Таков «загадочный», по мнению исследователей его творчества, Рембо. Любая исследовательская операция по отношению к бесконечному тексту выглядит глупо и бессмысленно. Бессмысленно рифмовать «озарения» и «бред» с судьбой поэта, бессмысленно искать смысл в том, что творилось по технологии бессмысленности. И бессмысленно, кстати, объявлять это загадочным. «Словеса в бреду», «наваждения», «святость разлада, овладевшего моим сознанием», «озарения», «ясновидение»… А еще есть «Невозможное», «Вспышка» и т. п. Это и есть настойчиво вручаемый поэтом ключ ко всем своим загадкам. Перед нами язык души, души как таковой, рыхлой и невнятной, хтонической, хаотической, союзником которой выступает паралич мысли. Поэзия как модель хаоса, модель расстройства чувств. Хтонический бред, согласимся, в чем-то соответствует стихии бунта. Попробуйте придать форму цунами, селю или самуму. Здесь косматость и непричесанность и есть отчасти форма.
С другой стороны, подобного рода запись – это типичная форма самовыражения молодых, гениев и не очень. Чувства хлещут, мастерства пока нет, определенного мировоззрения тоже. Что делать, когда работать не получается, а «оно» прет? когда «драйв» есть, а содержания нет?
Просто пиши, а там разберемся. Это не что иное, как форма бессилия, выдаваемая за невиданные новации. Простейшие из наваждений. «Словеса в бреду» следует понимать почти буквально: не логос, внятность и членораздельность (и тогда появляются основания говорить о художественной форме) – а плетение словес по логике бреда, ввержение в хаос, собственно, модель хаоса, как уже было сказано, что, в известном смысле, можно расценивать как художественную мотивацию, некое художественное оформление по принципу «форма в том, что формы нет».

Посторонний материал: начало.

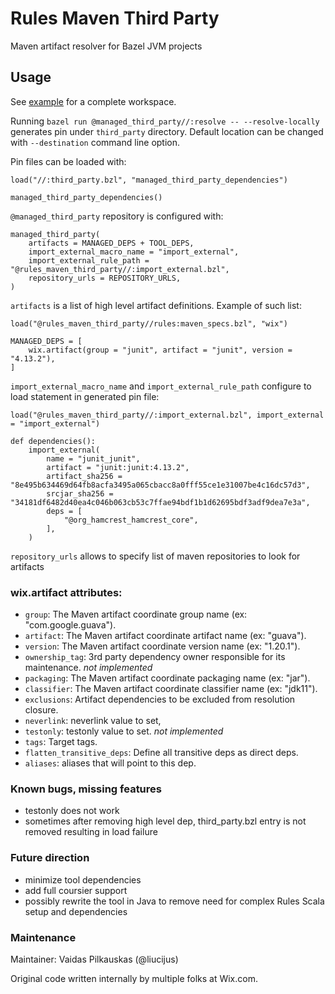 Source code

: # Rules Maven Third Party

Maven artifact resolver for Bazel JVM projects

## Usage 
See [example](examples/) for a complete workspace.

Running `bazel run @managed_third_party//:resolve -- --resolve-locally` generates pin 
under `third_party` directory. Default location can be changed with `--destination` command line option.

Pin files can be loaded with:
```starlark
load("//:third_party.bzl", "managed_third_party_dependencies")

managed_third_party_dependencies()
```

`@managed_third_party` repository is configured with:
```starlark
managed_third_party(
    artifacts = MANAGED_DEPS + TOOL_DEPS,
    import_external_macro_name = "import_external",
    import_external_rule_path = "@rules_maven_third_party//:import_external.bzl",
    repository_urls = REPOSITORY_URLS,
)
```

`artifacts` is a list of high level artifact definitions. Example of such list:
```starlark
load("@rules_maven_third_party//rules:maven_specs.bzl", "wix")

MANAGED_DEPS = [
    wix.artifact(group = "junit", artifact = "junit", version = "4.13.2"),
]
```
`import_external_macro_name` and `import_external_rule_path` configure to load statement in generated pin file: 
```starlark
load("@rules_maven_third_party//:import_external.bzl", import_external = "import_external")

def dependencies():
    import_external(
        name = "junit_junit",
        artifact = "junit:junit:4.13.2",
        artifact_sha256 = "8e495b634469d64fb8acfa3495a065cbacc8a0fff55ce1e31007be4c16dc57d3",
        srcjar_sha256 = "34181df6482d40ea4c046b063cb53c7ffae94bdf1b1d62695bdf3adf9dea7e3a",
        deps = [
            "@org_hamcrest_hamcrest_core",
        ],
    )
```
`repository_urls` allows to specify list of maven repositories to look for artifacts

### wix.artifact attributes:
* `group`: The Maven artifact coordinate group name (ex: "com.google.guava").
* `artifact`: The Maven artifact coordinate artifact name (ex: "guava").
* `version`: The Maven artifact coordinate version name (ex: "1.20.1").
* `ownership_tag`: 3rd party dependency owner responsible for its maintenance. *not implemented*
* `packaging`: The Maven artifact coordinate packaging name (ex: "jar").
* `classifier`: The Maven artifact coordinate classifier name (ex: "jdk11").
* `exclusions`: Artifact dependencies to be excluded from resolution closure.
* `neverlink`: neverlink value to set,
* `testonly`: testonly value to set. *not implemented*
* `tags`: Target tags.
* `flatten_transitive_deps`: Define all transitive deps as direct deps.
* `aliases`: aliases that will point to this dep.

### Known bugs, missing features
* testonly does not work
* sometimes after removing high level dep, third_party.bzl entry is not removed resulting in load failure

### Future direction
* minimize tool dependencies
* add full coursier support
* possibly rewrite the tool in Java to remove need for complex Rules Scala setup and dependencies

### Maintenance
Maintainer: Vaidas Pilkauskas (@liucijus)

Original code written internally by multiple folks at Wix.com.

В таком случае, все, что ни легло на бумагу, принимает форму; бумага, как известно, все стерпит. Но читатель – не бумага, чтобы им пользоваться так бесцеремонно. Оформление, придание порядка наваждениям (что делает их, по законам творчества, уже как бы наваждениями) – это определенная культурная работа, и ее обнаружить в текстах не представляется возможным. Где умное чувство меры? Его нет.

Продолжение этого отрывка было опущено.